The mapping from tiffz errors and informational findings to
validate's `RoutedFinding` taxonomy lives in
[`docs/tiffz_findings_mapping.md`](docs/tiffz_findings_mapping.md) —
copy the snippet at the bottom into validate's
`src/core/tiffz_shim.zig` to wire it up.
`build.zig.zon` dep stanza:
```zig
.tiffz = .{
.url = "git+https://github.com/pmarreck/tiffz#",
.hash = "", // run `zig build --fetch=all` to fill in
},
```
## Architecture
```
Any consumer (validate / image tools / GUI) ──► C FFI ──► tiffz Zig core (pure, no I/O)
```
- **Zig core** (`src/`) — pure decoder logic.
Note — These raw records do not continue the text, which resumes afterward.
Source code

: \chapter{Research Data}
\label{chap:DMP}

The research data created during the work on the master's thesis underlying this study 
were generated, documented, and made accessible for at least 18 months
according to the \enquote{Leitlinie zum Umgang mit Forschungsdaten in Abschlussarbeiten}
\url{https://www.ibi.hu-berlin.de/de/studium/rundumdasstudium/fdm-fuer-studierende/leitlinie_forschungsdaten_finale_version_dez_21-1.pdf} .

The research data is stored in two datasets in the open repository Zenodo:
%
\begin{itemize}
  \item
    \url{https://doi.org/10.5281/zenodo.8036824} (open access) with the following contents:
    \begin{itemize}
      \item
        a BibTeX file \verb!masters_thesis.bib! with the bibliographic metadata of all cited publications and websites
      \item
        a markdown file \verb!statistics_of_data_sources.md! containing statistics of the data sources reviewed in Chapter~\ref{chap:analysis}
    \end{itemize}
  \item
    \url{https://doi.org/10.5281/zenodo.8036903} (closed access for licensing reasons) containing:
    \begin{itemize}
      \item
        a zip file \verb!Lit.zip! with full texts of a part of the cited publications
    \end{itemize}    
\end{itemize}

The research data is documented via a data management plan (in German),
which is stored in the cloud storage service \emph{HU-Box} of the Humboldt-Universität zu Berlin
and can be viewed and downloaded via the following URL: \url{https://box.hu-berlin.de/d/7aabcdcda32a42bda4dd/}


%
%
Operates on byte
slices and `Source` (the I/O-shape abstraction). No I/O performed
by the core itself.
- **C FFI** (`src/ffi.zig` + `include/tiffz.h`) — the real public
API for non-Zig consumers. Currently a scaffold
(`tiffz_version` exported); the Zig-module path
(`b.dependency("tiffz").module("tiffz")`) is what validate
consumes today.
- **C CLI** (`cli/main.c` → `tiffz` executable) — dogfoods the
FFI. All I/O happens here.
### Dependencies
- [`pmarreck/jpegz`](https://github.com/pmarreck/jpegz) — JPEG
codec (currently wraps libjpeg-turbo + openjpeg; cleanroom in
progress)
- [`pmarreck/zstdz`](https://github.com/pmarreck/zstdz) — ZSTD
codec (wraps vendored facebook/zstd C library)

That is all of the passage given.